ACTIVITY :: Your answer should be each line of the entries that contains the word "scores", copied in full.

RECORDS SUPPLIED ::
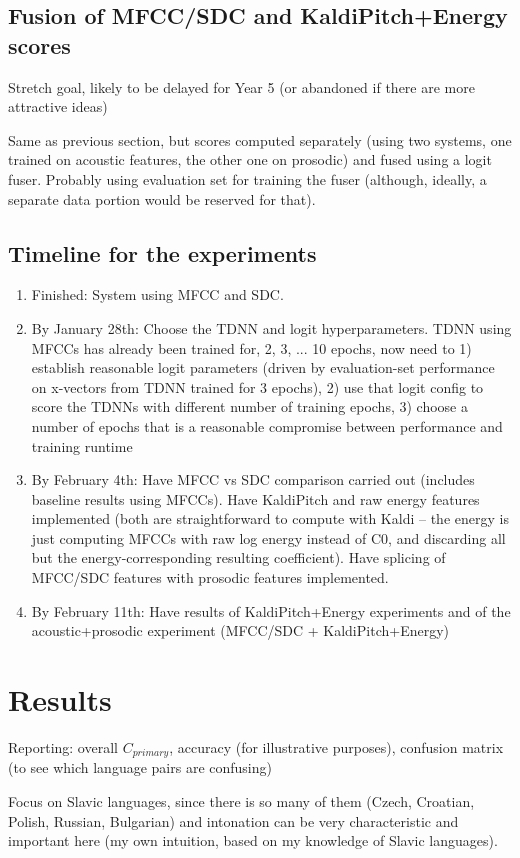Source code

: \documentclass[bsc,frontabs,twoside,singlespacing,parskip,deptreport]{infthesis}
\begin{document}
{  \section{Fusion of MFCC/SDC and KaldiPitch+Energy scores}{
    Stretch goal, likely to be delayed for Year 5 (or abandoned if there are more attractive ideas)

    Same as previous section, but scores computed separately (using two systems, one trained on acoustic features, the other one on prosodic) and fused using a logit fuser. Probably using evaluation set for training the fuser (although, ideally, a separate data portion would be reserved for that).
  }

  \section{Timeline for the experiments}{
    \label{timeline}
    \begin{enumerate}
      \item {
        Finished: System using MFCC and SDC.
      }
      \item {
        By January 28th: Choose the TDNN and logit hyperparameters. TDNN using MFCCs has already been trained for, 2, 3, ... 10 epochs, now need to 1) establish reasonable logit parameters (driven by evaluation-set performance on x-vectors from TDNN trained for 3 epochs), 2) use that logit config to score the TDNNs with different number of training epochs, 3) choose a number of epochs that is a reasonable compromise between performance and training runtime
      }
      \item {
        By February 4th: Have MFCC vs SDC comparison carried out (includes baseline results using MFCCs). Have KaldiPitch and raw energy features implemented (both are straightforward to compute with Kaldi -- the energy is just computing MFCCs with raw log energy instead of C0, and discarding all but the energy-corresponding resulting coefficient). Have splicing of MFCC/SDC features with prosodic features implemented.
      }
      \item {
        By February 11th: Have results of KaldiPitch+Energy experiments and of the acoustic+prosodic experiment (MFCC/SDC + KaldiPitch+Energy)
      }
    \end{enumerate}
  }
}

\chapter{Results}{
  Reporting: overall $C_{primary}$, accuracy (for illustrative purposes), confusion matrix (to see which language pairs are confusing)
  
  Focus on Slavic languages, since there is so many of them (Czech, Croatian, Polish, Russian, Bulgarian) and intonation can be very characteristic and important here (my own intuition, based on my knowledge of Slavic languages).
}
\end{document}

--

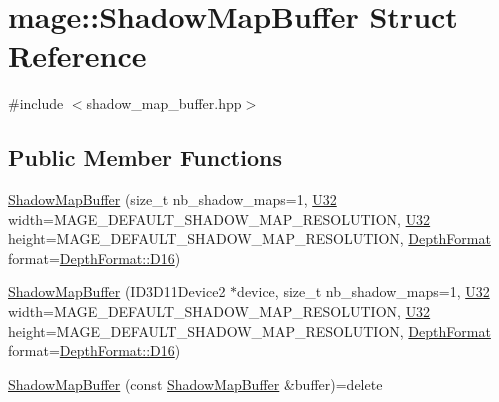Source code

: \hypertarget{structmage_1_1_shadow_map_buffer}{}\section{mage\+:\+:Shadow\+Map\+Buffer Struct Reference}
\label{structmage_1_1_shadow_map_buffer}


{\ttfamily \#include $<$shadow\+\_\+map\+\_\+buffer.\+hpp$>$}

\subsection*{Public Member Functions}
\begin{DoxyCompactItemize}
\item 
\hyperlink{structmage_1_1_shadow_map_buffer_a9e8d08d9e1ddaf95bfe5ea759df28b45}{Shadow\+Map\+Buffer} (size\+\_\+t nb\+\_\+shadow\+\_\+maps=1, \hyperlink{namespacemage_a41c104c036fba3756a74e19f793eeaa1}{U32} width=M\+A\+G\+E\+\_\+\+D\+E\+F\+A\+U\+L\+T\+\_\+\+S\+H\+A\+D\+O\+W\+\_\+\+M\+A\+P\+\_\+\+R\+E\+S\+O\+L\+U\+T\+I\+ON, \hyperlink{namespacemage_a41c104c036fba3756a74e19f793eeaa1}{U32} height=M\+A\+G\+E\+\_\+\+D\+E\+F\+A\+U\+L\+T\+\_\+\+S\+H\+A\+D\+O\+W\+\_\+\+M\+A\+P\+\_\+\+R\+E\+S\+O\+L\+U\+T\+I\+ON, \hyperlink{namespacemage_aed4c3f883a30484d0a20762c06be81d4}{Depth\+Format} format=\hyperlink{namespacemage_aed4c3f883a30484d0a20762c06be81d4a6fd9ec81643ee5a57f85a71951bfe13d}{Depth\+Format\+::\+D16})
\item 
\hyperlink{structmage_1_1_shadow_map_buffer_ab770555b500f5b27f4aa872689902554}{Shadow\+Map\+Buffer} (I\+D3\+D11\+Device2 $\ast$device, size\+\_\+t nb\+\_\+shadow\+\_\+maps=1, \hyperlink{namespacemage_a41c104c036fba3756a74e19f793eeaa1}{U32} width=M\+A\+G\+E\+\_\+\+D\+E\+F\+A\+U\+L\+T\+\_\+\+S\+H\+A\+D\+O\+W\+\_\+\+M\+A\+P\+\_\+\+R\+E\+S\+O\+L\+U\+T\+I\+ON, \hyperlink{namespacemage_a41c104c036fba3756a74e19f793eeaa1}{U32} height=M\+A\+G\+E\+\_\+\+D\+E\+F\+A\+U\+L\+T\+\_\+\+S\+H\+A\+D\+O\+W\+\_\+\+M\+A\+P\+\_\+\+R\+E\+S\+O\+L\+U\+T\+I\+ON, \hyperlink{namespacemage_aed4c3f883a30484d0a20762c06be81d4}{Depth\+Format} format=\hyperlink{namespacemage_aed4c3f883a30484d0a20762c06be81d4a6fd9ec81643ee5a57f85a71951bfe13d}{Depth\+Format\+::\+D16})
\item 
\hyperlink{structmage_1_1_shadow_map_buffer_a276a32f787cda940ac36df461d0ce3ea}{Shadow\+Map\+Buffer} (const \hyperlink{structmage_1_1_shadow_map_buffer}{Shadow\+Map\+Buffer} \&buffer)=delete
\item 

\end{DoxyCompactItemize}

EXERCISE ANSWER ::
{  \section{Fusion of MFCC/SDC and KaldiPitch+Energy scores}{
    Same as previous section, but scores computed separately (using two systems, one trained on acoustic features, the other one on prosodic) and fused using a logit fuser. Probably using evaluation set for training the fuser (although, ideally, a separate data portion would be reserved for that).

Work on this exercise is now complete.